Buffy coat specimens remain viable as a DNA source for highly multiplexed genome-wide genetic tests after long term storage
Josyf C Mychaleckyj, Emily A Farber, Jessica Chmielewski, Jamie Artale, Laney S Light, Donald W Bowden, Xuanlin Hou, Santica M Marcovina, Josyf C Mychaleckyj, Emily A Farber, Jessica Chmielewski, Jamie Artale, Laney S Light, Donald W Bowden, Xuanlin Hou, Santica M Marcovina
Abstract
Background: Blood specimen collection at an early study visit is often included in observational studies or clinical trials for analysis of secondary outcome biomarkers. A common protocol is to store buffy coat specimens for future DNA isolation and these may remain in frozen storage for many years. It is uncertain if the DNA remains suitable for modern genome wide association (GWA) genotyping.
Methods: We isolated DNA from 120 Action to Control Cardiovascular Risk in Diabetes (ACCORD) clinical trial buffy coats sampling a range of storage times up to 9 years and other factors that could influence DNA yield. We performed TaqMan SNP and GWA genotyping to test whether the DNA retained integrity for high quality genetic analysis.

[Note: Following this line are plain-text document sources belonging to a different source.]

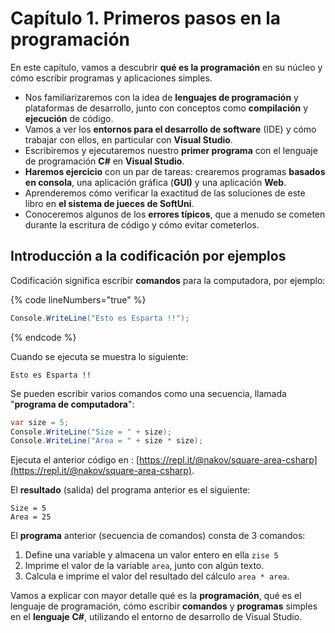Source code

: # Capítulo 1. Primeros pasos en la programación

En este capítulo, vamos a descubrir **qué es la programación** en su núcleo y cómo escribir programas y aplicaciones simples.

* Nos familiarizaremos con la idea de **lenguajes de programación** y plataformas de desarrollo, junto con conceptos como **compilación** y **ejecución** de código.
* Vamos a ver los **entornos para el desarrollo de software** (IDE) y cómo trabajar con ellos, en particular con **Visual Studio**.
* Escribiremos y ejecutaremos nuestro **primer programa** con el lenguaje de programación **C#** en **Visual Studio**.
* **Haremos ejercicio** con un par de tareas: crearemos programas **basados en consola**, una aplicación gráfica (**GUI)** y una aplicación **Web**.
* Aprenderemos cómo verificar la exactitud de las soluciones de este libro en **el sistema de jueces de SoftUni**.
* Conoceremos algunos de los **errores típicos**, que a menudo se cometen durante la escritura de código y cómo evitar cometerlos.

## Introducción a la codificación por ejemplos <a href="#introduction-to-coding-by-examples" id="introduction-to-coding-by-examples"></a>

Codificación significa escribir **comandos** para la computadora, por ejemplo:

{% code lineNumbers="true" %}
```csharp
Console.WriteLine("Esto es Esparta !!");
```
{% endcode %}

Cuando se ejecuta se muestra lo siguiente:

```
Esto es Esparta !!
```

Se pueden escribir varios comandos como una secuencia, llamada "**programa de computadora**":

```csharp
var size = 5;
Console.WriteLine("Size = " + size);
Console.WriteLine("Area = " + size * size);
```

Ejecuta el anterior código en :  [https://repl.it/@nakov/square-area-csharp](https://repl.it/@nakov/square-area-csharp).

El **resultado** (salida) del programa anterior es el siguiente:

```
Size = 5
Area = 25
```

El **programa** anterior (secuencia de comandos) consta de 3 comandos:

1. Define una variable y almacena un valor entero en ella `zise 5`
2. Imprime el valor de la variable `area`, junto con algún texto.
3. Calcula e imprime el valor del resultado del cálculo `area * area`.

Vamos a explicar con mayor detalle qué es la **programación**, qué es el lenguaje de programación, cómo escribir **comandos** y **programas** simples en el **lenguaje** **C#**, utilizando el entorno de desarrollo de Visual Studio.
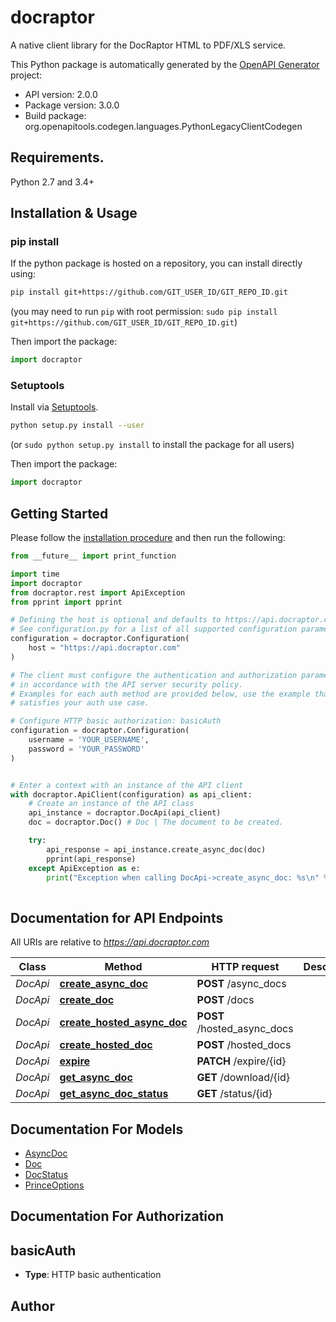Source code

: # docraptor
A native client library for the DocRaptor HTML to PDF/XLS service.

This Python package is automatically generated by the [OpenAPI Generator](https://openapi-generator.tech) project:

- API version: 2.0.0
- Package version: 3.0.0
- Build package: org.openapitools.codegen.languages.PythonLegacyClientCodegen

## Requirements.

Python 2.7 and 3.4+

## Installation & Usage
### pip install

If the python package is hosted on a repository, you can install directly using:

```sh
pip install git+https://github.com/GIT_USER_ID/GIT_REPO_ID.git
```
(you may need to run `pip` with root permission: `sudo pip install git+https://github.com/GIT_USER_ID/GIT_REPO_ID.git`)

Then import the package:
```python
import docraptor
```

### Setuptools

Install via [Setuptools](http://pypi.python.org/pypi/setuptools).

```sh
python setup.py install --user
```
(or `sudo python setup.py install` to install the package for all users)

Then import the package:
```python
import docraptor
```

## Getting Started

Please follow the [installation procedure](#installation--usage) and then run the following:

```python
from __future__ import print_function

import time
import docraptor
from docraptor.rest import ApiException
from pprint import pprint

# Defining the host is optional and defaults to https://api.docraptor.com
# See configuration.py for a list of all supported configuration parameters.
configuration = docraptor.Configuration(
    host = "https://api.docraptor.com"
)

# The client must configure the authentication and authorization parameters
# in accordance with the API server security policy.
# Examples for each auth method are provided below, use the example that
# satisfies your auth use case.

# Configure HTTP basic authorization: basicAuth
configuration = docraptor.Configuration(
    username = 'YOUR_USERNAME',
    password = 'YOUR_PASSWORD'
)


# Enter a context with an instance of the API client
with docraptor.ApiClient(configuration) as api_client:
    # Create an instance of the API class
    api_instance = docraptor.DocApi(api_client)
    doc = docraptor.Doc() # Doc | The document to be created.

    try:
        api_response = api_instance.create_async_doc(doc)
        pprint(api_response)
    except ApiException as e:
        print("Exception when calling DocApi->create_async_doc: %s\n" % e)
    
```

## Documentation for API Endpoints

All URIs are relative to *https://api.docraptor.com*

Class | Method | HTTP request | Description
------------ | ------------- | ------------- | -------------
*DocApi* | [**create_async_doc**](docs/DocApi.md#create_async_doc) | **POST** /async_docs | 
*DocApi* | [**create_doc**](docs/DocApi.md#create_doc) | **POST** /docs | 
*DocApi* | [**create_hosted_async_doc**](docs/DocApi.md#create_hosted_async_doc) | **POST** /hosted_async_docs | 
*DocApi* | [**create_hosted_doc**](docs/DocApi.md#create_hosted_doc) | **POST** /hosted_docs | 
*DocApi* | [**expire**](docs/DocApi.md#expire) | **PATCH** /expire/{id} | 
*DocApi* | [**get_async_doc**](docs/DocApi.md#get_async_doc) | **GET** /download/{id} | 
*DocApi* | [**get_async_doc_status**](docs/DocApi.md#get_async_doc_status) | **GET** /status/{id} | 


## Documentation For Models

 - [AsyncDoc](docs/AsyncDoc.md)
 - [Doc](docs/Doc.md)
 - [DocStatus](docs/DocStatus.md)
 - [PrinceOptions](docs/PrinceOptions.md)


## Documentation For Authorization


## basicAuth

- **Type**: HTTP basic authentication


## Author




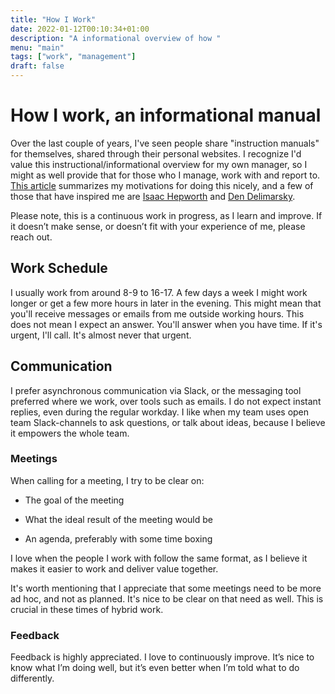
 ```yaml
---
title: "How I Work"
date: 2022-01-12T00:10:34+01:00
description: "A informational overview of how "
menu: "main"
tags: ["work", "management"]
draft: false
---
```

# How I work, an informational manual

Over the last couple of years, I've seen people share "instruction manuals" for
themselves, shared through their personal websites. I recognize I'd value this
instructional/informational overview for my own manager, so I might as well
provide that for those who I manage, work with and report to. [This
article](https://www.remotecompany.com/blog/how-to-work-with-me-manual)
summarizes my motivations for doing this nicely, and a few of those that have
inspired me are [Isaac Hepworth](https://github.com/hepwori/wwi/) and [Den
Delimarsky](https://den.dev/how-i-work/).

Please note, this is a continuous work in progress, as I learn and improve. If
it doesn’t make sense, or doesn’t fit with your experience of me, please reach
out.

## Work Schedule

I usually work from around 8-9 to 16-17. A few days a week I might work longer
or get a few more hours in later in the evening. This might mean that you'll
receive messages or emails from me outside working hours. This does not mean I
expect an answer. You'll answer when you have time. If it's urgent, I'll call.
It's almost never that urgent.

## Communication

I prefer asynchronous communication via Slack, or the messaging tool preferred
where we work, over tools such as emails. I do not expect instant replies, even
during the regular workday. I like when my team uses open team Slack-channels to
ask questions, or talk about ideas, because I believe it empowers the whole
team.

### Meetings

When calling for a meeting, I try to be clear on:

-   The goal of the meeting

-   What the ideal result of the meeting would be

-   An agenda, preferably with some time boxing

I love when the people I work with follow the same format, as I believe it makes
it easier to work and deliver value together.

It's worth mentioning that I appreciate that some meetings need to be more ad
hoc, and not as planned. It's nice to be clear on that need as well. This is
crucial in these times of hybrid work.

### Feedback

Feedback is highly appreciated. I love to continuously improve. It’s nice to
know what I’m doing well, but it’s even better when I’m told what to do
differently.
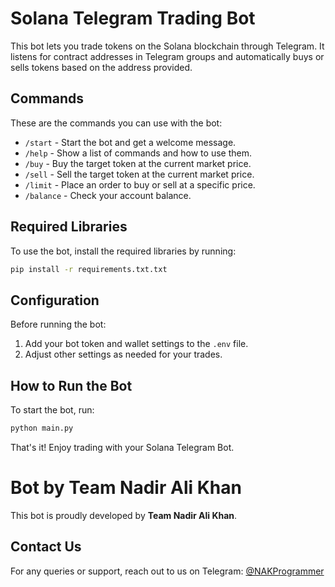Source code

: # Solana Telegram Trading Bot

This bot lets you trade tokens on the Solana blockchain through Telegram. It listens for contract addresses in Telegram groups and automatically buys or sells tokens based on the address provided.

## Commands

These are the commands you can use with the bot:

- `/start` - Start the bot and get a welcome message.
- `/help` - Show a list of commands and how to use them.
- `/buy` - Buy the target token at the current market price.
- `/sell` - Sell the target token at the current market price.
- `/limit` - Place an order to buy or sell at a specific price.
- `/balance` - Check your account balance.


## Required Libraries

To use the bot, install the required libraries by running:

```bash
pip install -r requirements.txt.txt
```

## Configuration

Before running the bot:

1. Add your bot token and wallet settings to the `.env` file.
2. Adjust other settings as needed for your trades.

## How to Run the Bot

To start the bot, run:

```bash
python main.py
```

That's it! Enjoy trading with your Solana Telegram Bot.


# Bot by Team Nadir Ali Khan  

This bot is proudly developed by **Team Nadir Ali Khan**.  

## Contact Us  
For any queries or support, reach out to us on Telegram: [@NAKProgrammer](https://t.me/NAKProgrammer)  
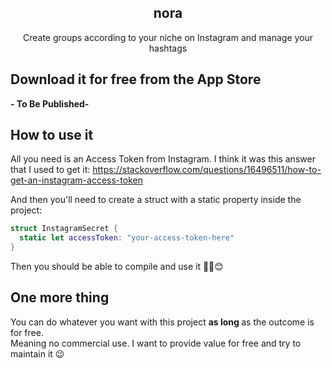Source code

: <h2 align="center">
  nora
</h2>
<p align="center">
  Create groups according to your niche on Instagram and manage your hashtags
</p>

## Download it for free from the App Store
<b> - To Be Published- </b>


## How to use it
All you need is an Access Token from Instagram. I think it was this answer that I used to get it:
https://stackoverflow.com/questions/16496511/how-to-get-an-instagram-access-token

And then you'll need to create a struct with a static property inside the project:
```swift
struct InstagramSecret {
  static let accessToken: "your-access-token-here"
}
```

Then you should be able to compile and use it ✌🏻😊

## One more thing
You can do whatever you want with this project <b> as long </b> as the outcome is for free. <br />
Meaning no commercial use. I want to provide value for free and try to maintain it 😉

Results: We tested two QIAGEN automated protocols for DNA isolation, preferring the Compromised Blood Protocol despite similar yields. We isolated DNA from all 120 specimens (yield range 1.1-312 ug per 8.5 ml ACD tube of whole blood) with only 3/120 samples yielding < 10 ug DNA. Age of participant at blood draw was negatively associated with yield (mean change -2.1 ug/year). DNA quality was very good based on gel electrophoresis QC, TaqMan genotyping of 6 SNPs (genotyping no-call rate 1.1% in 702 genotypes), and excellent quality GWA genotyping data (maximum per sample genotype missing rate 0.64%).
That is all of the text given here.